The paper tackles the problem of malicious data owners injecting poisoned data in privacy-preserving machine learning (PPML) systems, which undermines model integrity, and presents UTrace, a framework that attributes integrity failures to responsible users with high precision, achieving high detection accuracy and low false positive rates across ten poisoning attacks on four datasets.

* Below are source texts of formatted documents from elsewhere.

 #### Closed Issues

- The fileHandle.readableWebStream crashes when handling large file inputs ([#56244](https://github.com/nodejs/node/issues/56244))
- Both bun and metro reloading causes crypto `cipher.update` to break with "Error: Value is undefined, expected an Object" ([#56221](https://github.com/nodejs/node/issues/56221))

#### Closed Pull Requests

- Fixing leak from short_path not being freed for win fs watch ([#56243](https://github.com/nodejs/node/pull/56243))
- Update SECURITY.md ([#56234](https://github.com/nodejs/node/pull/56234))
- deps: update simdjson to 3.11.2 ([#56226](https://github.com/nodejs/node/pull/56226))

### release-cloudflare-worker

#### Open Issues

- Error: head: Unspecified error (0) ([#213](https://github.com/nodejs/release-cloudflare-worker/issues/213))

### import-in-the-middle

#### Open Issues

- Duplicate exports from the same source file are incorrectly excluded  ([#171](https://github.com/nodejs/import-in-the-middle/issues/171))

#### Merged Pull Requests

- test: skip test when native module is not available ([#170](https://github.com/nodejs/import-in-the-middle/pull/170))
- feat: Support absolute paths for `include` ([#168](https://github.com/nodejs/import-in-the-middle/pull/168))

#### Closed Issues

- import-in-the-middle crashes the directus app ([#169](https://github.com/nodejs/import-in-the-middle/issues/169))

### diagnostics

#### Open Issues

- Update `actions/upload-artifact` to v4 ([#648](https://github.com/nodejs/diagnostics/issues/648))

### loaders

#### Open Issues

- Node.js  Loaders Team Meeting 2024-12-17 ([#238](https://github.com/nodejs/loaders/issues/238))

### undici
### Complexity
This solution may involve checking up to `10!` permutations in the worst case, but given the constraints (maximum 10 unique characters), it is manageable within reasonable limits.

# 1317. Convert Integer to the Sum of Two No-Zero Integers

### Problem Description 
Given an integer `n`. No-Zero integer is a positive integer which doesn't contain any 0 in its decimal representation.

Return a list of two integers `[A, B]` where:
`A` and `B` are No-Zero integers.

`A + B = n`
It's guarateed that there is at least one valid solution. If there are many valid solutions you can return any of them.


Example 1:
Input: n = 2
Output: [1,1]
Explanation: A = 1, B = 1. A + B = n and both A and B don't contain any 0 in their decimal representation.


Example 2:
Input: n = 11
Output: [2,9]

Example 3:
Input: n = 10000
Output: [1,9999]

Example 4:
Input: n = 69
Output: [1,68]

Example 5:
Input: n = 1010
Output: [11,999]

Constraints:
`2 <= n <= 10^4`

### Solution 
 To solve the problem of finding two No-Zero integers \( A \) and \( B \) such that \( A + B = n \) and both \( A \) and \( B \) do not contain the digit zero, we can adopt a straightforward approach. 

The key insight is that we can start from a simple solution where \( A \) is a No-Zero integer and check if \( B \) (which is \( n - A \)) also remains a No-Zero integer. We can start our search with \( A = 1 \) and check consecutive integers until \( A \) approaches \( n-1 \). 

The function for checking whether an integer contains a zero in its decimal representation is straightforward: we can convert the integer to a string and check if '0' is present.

Privacy-preserving machine learning (PPML) systems enable multiple data owners to collaboratively train models without revealing their raw, sensitive data by leveraging cryptographic protocols such as secure multi-party computation (MPC). While PPML offers strong privacy guarantees, it also introduces new attack surfaces: malicious data owners can inject poisoned data into the training process without being detected, thus undermining the integrity of the learned model. Although recent defenses, such as private input validation within MPC, can mitigate some specific poisoning strategies, they remain insufficient, particularly in preventing stealthy or distributed attacks. As the robustness of PPML remains an open challenge, strengthening trust in these systems increasingly necessitates post-hoc auditing mechanisms that instill accountability. In this paper we present UTrace, a framework for user-level traceback in PPML that attributes integrity failures to responsible data owners without compromising the privacy guarantees of MPC. UTrace encapsulates two mechanisms: a gradient similarity method that identifies suspicious update patterns linked to poisoning, and a user-level unlearning technique that quantifies each user's marginal influence on model behavior. Together, these methods allow UTrace to attribute model misbehavior to specific users with high precision. We implement UTrace within an MPC-compatible training and auditing pipeline and evaluate its effectiveness on four datasets spanning vision, text, and malware. Across ten canonical poisoning attacks, UTrace consistently achieves high detection accuracy with low false positive rates.